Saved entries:

___

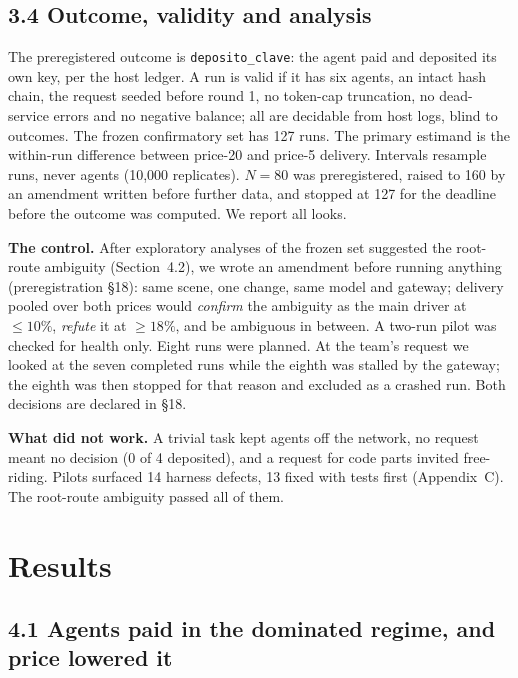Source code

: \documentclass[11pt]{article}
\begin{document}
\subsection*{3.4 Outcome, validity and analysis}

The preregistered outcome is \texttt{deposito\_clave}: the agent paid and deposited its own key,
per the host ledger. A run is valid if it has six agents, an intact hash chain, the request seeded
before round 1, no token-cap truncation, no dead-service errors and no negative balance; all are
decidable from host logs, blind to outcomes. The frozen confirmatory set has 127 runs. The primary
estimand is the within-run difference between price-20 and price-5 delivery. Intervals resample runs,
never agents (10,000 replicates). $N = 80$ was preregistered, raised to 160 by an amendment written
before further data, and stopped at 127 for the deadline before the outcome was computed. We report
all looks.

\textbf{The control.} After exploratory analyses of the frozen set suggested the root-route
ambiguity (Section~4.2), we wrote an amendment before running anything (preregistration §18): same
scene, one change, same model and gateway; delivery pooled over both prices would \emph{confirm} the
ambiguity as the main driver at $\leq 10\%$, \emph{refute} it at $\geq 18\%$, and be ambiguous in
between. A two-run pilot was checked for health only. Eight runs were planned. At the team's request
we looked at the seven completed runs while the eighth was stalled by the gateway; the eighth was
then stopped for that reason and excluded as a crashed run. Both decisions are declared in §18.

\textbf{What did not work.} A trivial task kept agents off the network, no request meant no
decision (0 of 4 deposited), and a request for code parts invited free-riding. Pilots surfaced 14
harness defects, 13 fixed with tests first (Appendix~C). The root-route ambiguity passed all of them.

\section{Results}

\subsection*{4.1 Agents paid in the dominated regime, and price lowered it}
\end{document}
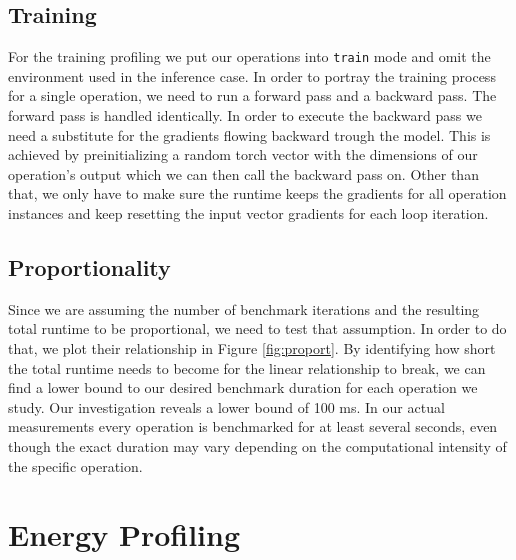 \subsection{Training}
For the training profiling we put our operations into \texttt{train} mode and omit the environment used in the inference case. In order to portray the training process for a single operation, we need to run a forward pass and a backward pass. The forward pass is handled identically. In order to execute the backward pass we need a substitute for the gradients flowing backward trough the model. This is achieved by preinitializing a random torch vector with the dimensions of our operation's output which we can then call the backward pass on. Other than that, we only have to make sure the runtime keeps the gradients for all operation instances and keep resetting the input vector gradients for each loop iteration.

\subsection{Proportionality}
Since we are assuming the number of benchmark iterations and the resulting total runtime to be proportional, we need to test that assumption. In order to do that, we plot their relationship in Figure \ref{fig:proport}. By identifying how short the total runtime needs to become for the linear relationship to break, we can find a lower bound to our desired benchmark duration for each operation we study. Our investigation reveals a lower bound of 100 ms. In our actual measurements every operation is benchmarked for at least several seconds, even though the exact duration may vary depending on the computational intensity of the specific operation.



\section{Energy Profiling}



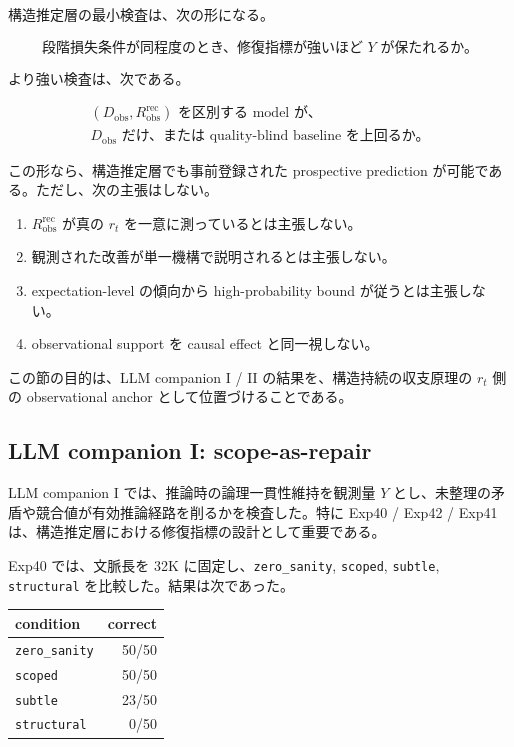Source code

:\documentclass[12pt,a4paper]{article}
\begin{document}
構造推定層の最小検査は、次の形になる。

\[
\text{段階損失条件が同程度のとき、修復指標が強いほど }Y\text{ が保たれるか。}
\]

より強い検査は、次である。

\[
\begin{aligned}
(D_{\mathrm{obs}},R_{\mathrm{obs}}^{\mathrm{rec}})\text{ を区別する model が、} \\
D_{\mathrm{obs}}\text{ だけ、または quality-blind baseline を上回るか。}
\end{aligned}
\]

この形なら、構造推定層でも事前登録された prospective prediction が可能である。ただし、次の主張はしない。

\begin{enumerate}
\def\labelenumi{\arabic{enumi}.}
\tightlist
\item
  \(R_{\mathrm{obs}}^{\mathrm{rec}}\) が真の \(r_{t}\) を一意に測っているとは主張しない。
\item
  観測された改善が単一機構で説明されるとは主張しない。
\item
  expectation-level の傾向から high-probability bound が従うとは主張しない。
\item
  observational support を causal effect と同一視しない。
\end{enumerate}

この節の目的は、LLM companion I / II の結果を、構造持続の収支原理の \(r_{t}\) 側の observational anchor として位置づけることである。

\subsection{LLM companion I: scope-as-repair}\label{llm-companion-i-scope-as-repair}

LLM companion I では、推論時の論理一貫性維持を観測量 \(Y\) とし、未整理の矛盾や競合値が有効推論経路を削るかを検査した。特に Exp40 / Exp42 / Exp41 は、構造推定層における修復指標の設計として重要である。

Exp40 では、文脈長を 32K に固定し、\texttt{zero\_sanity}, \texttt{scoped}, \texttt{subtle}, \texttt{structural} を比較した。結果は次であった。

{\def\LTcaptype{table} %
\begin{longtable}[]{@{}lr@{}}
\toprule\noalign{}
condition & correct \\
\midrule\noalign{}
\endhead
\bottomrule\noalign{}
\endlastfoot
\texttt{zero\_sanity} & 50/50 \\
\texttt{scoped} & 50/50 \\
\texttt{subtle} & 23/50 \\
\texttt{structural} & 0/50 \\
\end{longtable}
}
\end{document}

___

■ What you are asked to do
Quote the preceding records in their entirety, excluding every picture.

■ Written answer
Source code

: \documentclass[11pt]{article}
\begin{document}
\subsection*{3.4 Outcome, validity and analysis}

The preregistered outcome is \texttt{deposito\_clave}: the agent paid and deposited its own key,
per the host ledger. A run is valid if it has six agents, an intact hash chain, the request seeded
before round 1, no token-cap truncation, no dead-service errors and no negative balance; all are
decidable from host logs, blind to outcomes. The frozen confirmatory set has 127 runs. The primary
estimand is the within-run difference between price-20 and price-5 delivery. Intervals resample runs,
never agents (10,000 replicates). $N = 80$ was preregistered, raised to 160 by an amendment written
before further data, and stopped at 127 for the deadline before the outcome was computed. We report
all looks.

\textbf{The control.} After exploratory analyses of the frozen set suggested the root-route
ambiguity (Section~4.2), we wrote an amendment before running anything (preregistration §18): same
scene, one change, same model and gateway; delivery pooled over both prices would \emph{confirm} the
ambiguity as the main driver at $\leq 10\%$, \emph{refute} it at $\geq 18\%$, and be ambiguous in
between. A two-run pilot was checked for health only. Eight runs were planned. At the team's request
we looked at the seven completed runs while the eighth was stalled by the gateway; the eighth was
then stopped for that reason and excluded as a crashed run. Both decisions are declared in §18.

\textbf{What did not work.} A trivial task kept agents off the network, no request meant no
decision (0 of 4 deposited), and a request for code parts invited free-riding. Pilots surfaced 14
harness defects, 13 fixed with tests first (Appendix~C). The root-route ambiguity passed all of them.

\section{Results}

\subsection*{4.1 Agents paid in the dominated regime, and price lowered it}
\end{document}
 \subsection{Training}
For the training profiling we put our operations into \texttt{train} mode and omit the environment used in the inference case. In order to portray the training process for a single operation, we need to run a forward pass and a backward pass. The forward pass is handled identically. In order to execute the backward pass we need a substitute for the gradients flowing backward trough the model. This is achieved by preinitializing a random torch vector with the dimensions of our operation's output which we can then call the backward pass on. Other than that, we only have to make sure the runtime keeps the gradients for all operation instances and keep resetting the input vector gradients for each loop iteration.

\subsection{Proportionality}
Since we are assuming the number of benchmark iterations and the resulting total runtime to be proportional, we need to test that assumption. In order to do that, we plot their relationship in Figure \ref{fig:proport}. By identifying how short the total runtime needs to become for the linear relationship to break, we can find a lower bound to our desired benchmark duration for each operation we study. Our investigation reveals a lower bound of 100 ms. In our actual measurements every operation is benchmarked for at least several seconds, even though the exact duration may vary depending on the computational intensity of the specific operation.



\section{Energy Profiling}



Source code

:\documentclass[12pt,a4paper]{article}
\begin{document}
構造推定層の最小検査は、次の形になる。

\[
\text{段階損失条件が同程度のとき、修復指標が強いほど }Y\text{ が保たれるか。}
\]

より強い検査は、次である。

\[
\begin{aligned}
(D_{\mathrm{obs}},R_{\mathrm{obs}}^{\mathrm{rec}})\text{ を区別する model が、} \\
D_{\mathrm{obs}}\text{ だけ、または quality-blind baseline を上回るか。}
\end{aligned}
\]

この形なら、構造推定層でも事前登録された prospective prediction が可能である。ただし、次の主張はしない。

\begin{enumerate}
\def\labelenumi{\arabic{enumi}.}
\tightlist
\item
  \(R_{\mathrm{obs}}^{\mathrm{rec}}\) が真の \(r_{t}\) を一意に測っているとは主張しない。
\item
  観測された改善が単一機構で説明されるとは主張しない。
\item
  expectation-level の傾向から high-probability bound が従うとは主張しない。
\item
  observational support を causal effect と同一視しない。
\end{enumerate}

この節の目的は、LLM companion I / II の結果を、構造持続の収支原理の \(r_{t}\) 側の observational anchor として位置づけることである。

\subsection{LLM companion I: scope-as-repair}\label{llm-companion-i-scope-as-repair}

LLM companion I では、推論時の論理一貫性維持を観測量 \(Y\) とし、未整理の矛盾や競合値が有効推論経路を削るかを検査した。特に Exp40 / Exp42 / Exp41 は、構造推定層における修復指標の設計として重要である。

Exp40 では、文脈長を 32K に固定し、\texttt{zero\_sanity}, \texttt{scoped}, \texttt{subtle}, \texttt{structural} を比較した。結果は次であった。

{\def\LTcaptype{table} %
\begin{longtable}[]{@{}lr@{}}
\toprule\noalign{}
condition & correct \\
\midrule\noalign{}
\endhead
\bottomrule\noalign{}
\endlastfoot
\texttt{zero\_sanity} & 50/50 \\
\texttt{scoped} & 50/50 \\
\texttt{subtle} & 23/50 \\
\texttt{structural} & 0/50 \\
\end{longtable}
}
\end{document}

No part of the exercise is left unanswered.